Exercise description — Would you pull out every line of the material that contains the string "падает"?

Exercise material —
Start of Block

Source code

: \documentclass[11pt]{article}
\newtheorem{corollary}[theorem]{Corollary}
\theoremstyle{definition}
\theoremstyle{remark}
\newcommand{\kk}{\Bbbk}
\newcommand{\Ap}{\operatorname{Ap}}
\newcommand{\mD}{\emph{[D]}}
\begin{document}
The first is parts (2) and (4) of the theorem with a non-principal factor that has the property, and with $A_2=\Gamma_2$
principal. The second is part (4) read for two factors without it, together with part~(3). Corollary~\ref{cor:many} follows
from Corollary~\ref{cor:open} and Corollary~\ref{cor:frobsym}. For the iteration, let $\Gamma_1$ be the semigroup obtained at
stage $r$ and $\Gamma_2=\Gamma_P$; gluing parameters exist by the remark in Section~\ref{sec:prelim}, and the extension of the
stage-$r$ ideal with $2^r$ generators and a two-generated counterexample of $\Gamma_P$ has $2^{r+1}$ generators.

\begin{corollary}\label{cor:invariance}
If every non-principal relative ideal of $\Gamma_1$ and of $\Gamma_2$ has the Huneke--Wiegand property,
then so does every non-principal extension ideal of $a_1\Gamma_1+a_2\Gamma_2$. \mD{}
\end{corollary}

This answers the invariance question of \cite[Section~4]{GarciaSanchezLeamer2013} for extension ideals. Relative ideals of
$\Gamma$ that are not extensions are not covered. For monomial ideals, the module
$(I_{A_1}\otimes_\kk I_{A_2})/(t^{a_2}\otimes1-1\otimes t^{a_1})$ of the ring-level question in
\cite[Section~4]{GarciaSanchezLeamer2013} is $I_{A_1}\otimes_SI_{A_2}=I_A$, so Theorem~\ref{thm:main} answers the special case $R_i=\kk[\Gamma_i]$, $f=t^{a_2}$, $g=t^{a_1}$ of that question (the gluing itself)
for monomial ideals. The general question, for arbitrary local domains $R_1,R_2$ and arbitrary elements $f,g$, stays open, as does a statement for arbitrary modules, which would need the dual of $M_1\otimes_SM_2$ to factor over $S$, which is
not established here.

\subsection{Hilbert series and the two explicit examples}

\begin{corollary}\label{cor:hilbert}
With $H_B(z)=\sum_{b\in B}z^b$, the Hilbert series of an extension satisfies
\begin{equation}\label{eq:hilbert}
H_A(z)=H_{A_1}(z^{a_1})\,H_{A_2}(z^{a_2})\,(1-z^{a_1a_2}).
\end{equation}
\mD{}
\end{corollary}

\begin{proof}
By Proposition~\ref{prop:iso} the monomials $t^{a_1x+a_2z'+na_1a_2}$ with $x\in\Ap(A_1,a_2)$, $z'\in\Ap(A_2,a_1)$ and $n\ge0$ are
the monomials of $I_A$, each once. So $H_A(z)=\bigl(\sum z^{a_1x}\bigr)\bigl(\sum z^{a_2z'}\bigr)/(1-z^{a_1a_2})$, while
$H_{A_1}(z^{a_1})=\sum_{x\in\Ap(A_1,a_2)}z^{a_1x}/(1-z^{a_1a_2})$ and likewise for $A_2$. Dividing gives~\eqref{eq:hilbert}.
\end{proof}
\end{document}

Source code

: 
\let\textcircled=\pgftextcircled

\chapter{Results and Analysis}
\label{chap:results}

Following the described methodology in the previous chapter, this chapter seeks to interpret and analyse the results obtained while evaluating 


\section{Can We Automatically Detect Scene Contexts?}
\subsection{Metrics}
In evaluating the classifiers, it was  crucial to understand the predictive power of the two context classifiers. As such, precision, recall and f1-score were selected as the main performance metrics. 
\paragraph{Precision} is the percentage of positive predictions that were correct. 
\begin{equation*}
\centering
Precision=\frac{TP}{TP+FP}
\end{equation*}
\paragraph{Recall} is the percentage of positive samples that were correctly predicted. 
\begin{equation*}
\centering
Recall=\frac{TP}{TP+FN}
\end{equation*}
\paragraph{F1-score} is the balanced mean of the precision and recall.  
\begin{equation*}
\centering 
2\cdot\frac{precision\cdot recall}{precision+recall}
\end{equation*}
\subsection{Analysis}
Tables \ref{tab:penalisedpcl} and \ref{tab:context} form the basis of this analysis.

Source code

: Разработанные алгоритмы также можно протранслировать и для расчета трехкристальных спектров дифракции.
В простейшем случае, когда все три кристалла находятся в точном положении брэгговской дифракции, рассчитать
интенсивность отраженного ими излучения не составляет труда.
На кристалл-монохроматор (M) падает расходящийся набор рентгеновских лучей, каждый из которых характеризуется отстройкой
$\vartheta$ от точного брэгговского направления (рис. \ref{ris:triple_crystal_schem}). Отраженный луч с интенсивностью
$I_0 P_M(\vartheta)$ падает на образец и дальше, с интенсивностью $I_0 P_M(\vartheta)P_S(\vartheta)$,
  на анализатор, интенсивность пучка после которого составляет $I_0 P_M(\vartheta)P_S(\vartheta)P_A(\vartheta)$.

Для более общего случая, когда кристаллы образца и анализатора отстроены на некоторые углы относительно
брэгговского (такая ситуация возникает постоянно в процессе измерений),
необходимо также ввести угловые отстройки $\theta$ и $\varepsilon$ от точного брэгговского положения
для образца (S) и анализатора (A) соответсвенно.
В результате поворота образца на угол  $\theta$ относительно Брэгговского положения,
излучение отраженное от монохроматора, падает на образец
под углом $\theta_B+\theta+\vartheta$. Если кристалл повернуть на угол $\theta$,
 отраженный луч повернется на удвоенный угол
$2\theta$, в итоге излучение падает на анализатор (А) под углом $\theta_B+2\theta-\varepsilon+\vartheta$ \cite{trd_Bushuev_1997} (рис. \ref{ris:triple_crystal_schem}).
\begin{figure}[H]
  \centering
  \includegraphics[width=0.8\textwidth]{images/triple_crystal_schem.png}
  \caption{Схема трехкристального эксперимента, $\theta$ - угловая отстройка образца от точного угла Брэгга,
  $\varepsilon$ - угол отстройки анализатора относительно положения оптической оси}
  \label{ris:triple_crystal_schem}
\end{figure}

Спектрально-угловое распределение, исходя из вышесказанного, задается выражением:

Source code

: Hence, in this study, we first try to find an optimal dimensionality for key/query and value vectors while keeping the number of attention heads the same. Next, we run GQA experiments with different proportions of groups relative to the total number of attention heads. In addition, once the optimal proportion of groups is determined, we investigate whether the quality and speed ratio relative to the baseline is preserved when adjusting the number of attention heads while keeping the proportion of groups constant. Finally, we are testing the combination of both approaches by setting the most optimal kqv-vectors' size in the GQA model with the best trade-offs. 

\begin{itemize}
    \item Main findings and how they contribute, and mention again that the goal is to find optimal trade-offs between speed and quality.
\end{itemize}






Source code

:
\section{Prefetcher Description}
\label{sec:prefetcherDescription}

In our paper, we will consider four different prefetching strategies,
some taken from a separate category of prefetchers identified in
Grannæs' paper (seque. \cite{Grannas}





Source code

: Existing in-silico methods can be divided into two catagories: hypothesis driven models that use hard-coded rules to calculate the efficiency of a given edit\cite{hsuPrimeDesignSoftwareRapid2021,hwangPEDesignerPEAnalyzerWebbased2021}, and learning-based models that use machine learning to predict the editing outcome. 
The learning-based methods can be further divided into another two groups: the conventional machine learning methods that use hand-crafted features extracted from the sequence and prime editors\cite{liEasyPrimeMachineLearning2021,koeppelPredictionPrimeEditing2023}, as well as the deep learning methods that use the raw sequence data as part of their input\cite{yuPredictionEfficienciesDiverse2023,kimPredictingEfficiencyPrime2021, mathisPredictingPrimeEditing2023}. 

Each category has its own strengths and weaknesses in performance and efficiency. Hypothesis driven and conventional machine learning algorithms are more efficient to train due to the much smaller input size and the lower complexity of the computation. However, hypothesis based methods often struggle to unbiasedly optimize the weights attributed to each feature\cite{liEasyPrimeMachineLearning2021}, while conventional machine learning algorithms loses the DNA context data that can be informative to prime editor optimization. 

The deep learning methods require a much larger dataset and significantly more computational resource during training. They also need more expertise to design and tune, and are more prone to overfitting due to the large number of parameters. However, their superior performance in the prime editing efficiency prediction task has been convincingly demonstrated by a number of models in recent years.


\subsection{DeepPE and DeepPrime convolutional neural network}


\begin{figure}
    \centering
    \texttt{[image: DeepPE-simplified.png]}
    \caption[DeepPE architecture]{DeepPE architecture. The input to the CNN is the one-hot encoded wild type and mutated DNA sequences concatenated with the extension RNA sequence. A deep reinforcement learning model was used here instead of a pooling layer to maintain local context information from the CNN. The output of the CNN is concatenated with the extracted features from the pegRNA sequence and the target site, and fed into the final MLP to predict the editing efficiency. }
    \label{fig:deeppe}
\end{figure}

End of Block

Answer box —
На кристалл-монохроматор (M) падает расходящийся набор рентгеновских лучей, каждый из которых характеризуется отстройкой
$I_0 P_M(\vartheta)$ падает на образец и дальше, с интенсивностью $I_0 P_M(\vartheta)P_S(\vartheta)$,
излучение отраженное от монохроматора, падает на образец
$2\theta$, в итоге излучение падает на анализатор (А) под углом $\theta_B+2\theta-\varepsilon+\vartheta$ \cite{trd_Bushuev_1997} (рис. \ref{ris:triple_crystal_schem}).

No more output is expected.